Hacker News new | past | comments | ask | show | jobs | submit login
AdGuard publishes a list of 6K+ trackers abusing the CNAME cloaking technique (github.com/adguardteam)
210 points by KoftaBob on March 4, 2021 | hide | past | favorite | 77 comments



Related ongoing thread:

The CNAME of the Game: Large-scale Analysis of DNS-based Tracking Evasion - https://news.ycombinator.com/item?id=26347110 - March 2021 (51 comments)


This is also part of AdGuard Home . I think this was the PR that fixed it - https://github.com/AdguardTeam/AdGuardHome/issues/1185 .

If you haven't tried out AdGuard Home, I can highly recommend it. Has same feature set as Pi-Hole and support DoT as well. It's also super trivial to install since it's just a Go binary. Have been using it for ages now and love it!


I want to try these DNS-based blockers (AGH or Pi-hole) but am always wondering: is it easy to temporarily disable, or "debug" them?

I have encountered multiple times (not common, but not trivial) that a filter blocks something wrong. With traditional ad-blocker as extension, I can quickly find it out by using build-in logger, and then simply either temporarily disable them or add the site to whitelist with a single click (if I feel like it, I can write my own rule too.)

If I have to change my DNS setting everytime this happens with these DNS-based blockers, I feel like to stick with extensions since I don't really use my phone to browse Internet too much.


PiHole has a web admin UI that's pretty slick. It has options to disable the entire thing indefinitely/for a set period of time if you need to, and it can log all DNS queries, so you can override/manually block anything you need. There's also nifty charts and metrics to show you how much traffic has been blocked.

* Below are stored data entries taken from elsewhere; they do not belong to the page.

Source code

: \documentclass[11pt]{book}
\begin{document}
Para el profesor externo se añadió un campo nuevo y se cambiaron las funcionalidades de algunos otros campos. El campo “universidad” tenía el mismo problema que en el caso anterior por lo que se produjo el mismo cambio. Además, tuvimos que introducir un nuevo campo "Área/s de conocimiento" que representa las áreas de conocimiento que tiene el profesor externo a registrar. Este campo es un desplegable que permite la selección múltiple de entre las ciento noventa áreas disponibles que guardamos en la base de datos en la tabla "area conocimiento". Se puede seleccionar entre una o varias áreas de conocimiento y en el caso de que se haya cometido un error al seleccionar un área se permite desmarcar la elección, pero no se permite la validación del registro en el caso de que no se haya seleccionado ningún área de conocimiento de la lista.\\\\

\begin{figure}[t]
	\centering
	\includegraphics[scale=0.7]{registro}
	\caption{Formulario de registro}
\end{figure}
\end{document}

I found that, after tinkering with blocklists for a bit, I turned off logging altogether and just let it run. The one thing that gives us grief occasionally is (unsurprisingly) tracking links from promo emails and social media. These are usually easy enough to bypass, but it can be a pain for non-tech-savvy people.


Thanks!

Does it have "cosmetic filters" (the ones that block certain elements on page) or similar feature?

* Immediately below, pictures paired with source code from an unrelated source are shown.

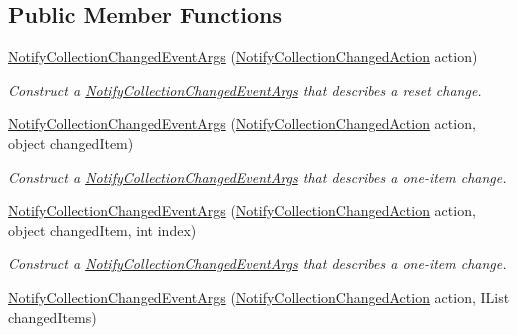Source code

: \subsection*{Public Member Functions}
\begin{DoxyCompactItemize}
\item 
\hyperlink{class_system_1_1_collections_1_1_specialized_1_1_notify_collection_changed_event_args_a55e91ab8b8545057ce857e986f5e173a}{Notify\+Collection\+Changed\+Event\+Args} (\hyperlink{namespace_system_1_1_collections_1_1_specialized_a7e21ea761562ed22011c3120bbb31123}{Notify\+Collection\+Changed\+Action} action)
\begin{DoxyCompactList}\small\item\em Construct a \hyperlink{class_system_1_1_collections_1_1_specialized_1_1_notify_collection_changed_event_args}{Notify\+Collection\+Changed\+Event\+Args} that describes a reset change. \end{DoxyCompactList}\item 
\hyperlink{class_system_1_1_collections_1_1_specialized_1_1_notify_collection_changed_event_args_a86b4fa9f38021e9e0d1018fbc5b11713}{Notify\+Collection\+Changed\+Event\+Args} (\hyperlink{namespace_system_1_1_collections_1_1_specialized_a7e21ea761562ed22011c3120bbb31123}{Notify\+Collection\+Changed\+Action} action, object changed\+Item)
\begin{DoxyCompactList}\small\item\em Construct a \hyperlink{class_system_1_1_collections_1_1_specialized_1_1_notify_collection_changed_event_args}{Notify\+Collection\+Changed\+Event\+Args} that describes a one-\/item change. \end{DoxyCompactList}\item 
\hyperlink{class_system_1_1_collections_1_1_specialized_1_1_notify_collection_changed_event_args_adc1dee1f065384489aa2b47b03251763}{Notify\+Collection\+Changed\+Event\+Args} (\hyperlink{namespace_system_1_1_collections_1_1_specialized_a7e21ea761562ed22011c3120bbb31123}{Notify\+Collection\+Changed\+Action} action, object changed\+Item, int index)
\begin{DoxyCompactList}\small\item\em Construct a \hyperlink{class_system_1_1_collections_1_1_specialized_1_1_notify_collection_changed_event_args}{Notify\+Collection\+Changed\+Event\+Args} that describes a one-\/item change. \end{DoxyCompactList}\item 
\hyperlink{class_system_1_1_collections_1_1_specialized_1_1_notify_collection_changed_event_args_a2a0ad37e0e2d5005660ee97751ed0190}{Notify\+Collection\+Changed\+Event\+Args} (\hyperlink{namespace_system_1_1_collections_1_1_specialized_a7e21ea761562ed22011c3120bbb31123}{Notify\+Collection\+Changed\+Action} action, I\+List changed\+Items)

\end{DoxyCompactItemize}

This is a feature that has been requested, but isn't implemented yet. Suggest you give it a thumbs up on github as they implement things in order of highest number of thumbs.


Please don't, as explained in sibling comment it's not possible with DNS blocking.


It wouldn't be DNS blocking. The feature request on the project is about adding an HTTPS MITM Proxy that would then do the cosmetic filters among other things.

AGH already supports adding AdGuard filters, but for obvious reasons it only applies domain based filters. Adding the MITM proxy would allow for processing of the cosmetic filters too.

More info:

- https://github.com/AdguardTeam/AdGuardHome/issues/391

- https://github.com/AdguardTeam/AdGuardHome/issues/1228


Ah - fireattack's question was regarding Pi-Hole.


No. It inherently cannot. Pi-Hole isn't a proxy where all traffic is flowing through it and has a chance to be modified. Pi-Hole is strictly answering the question, "What is the IP address for this hostname?" If a given hostname is known to host trackers or something undesirable Pi-Hole will claim it's an unknown host so the device is unable to reach it.


Yep, literally a button that says Disable / Enable.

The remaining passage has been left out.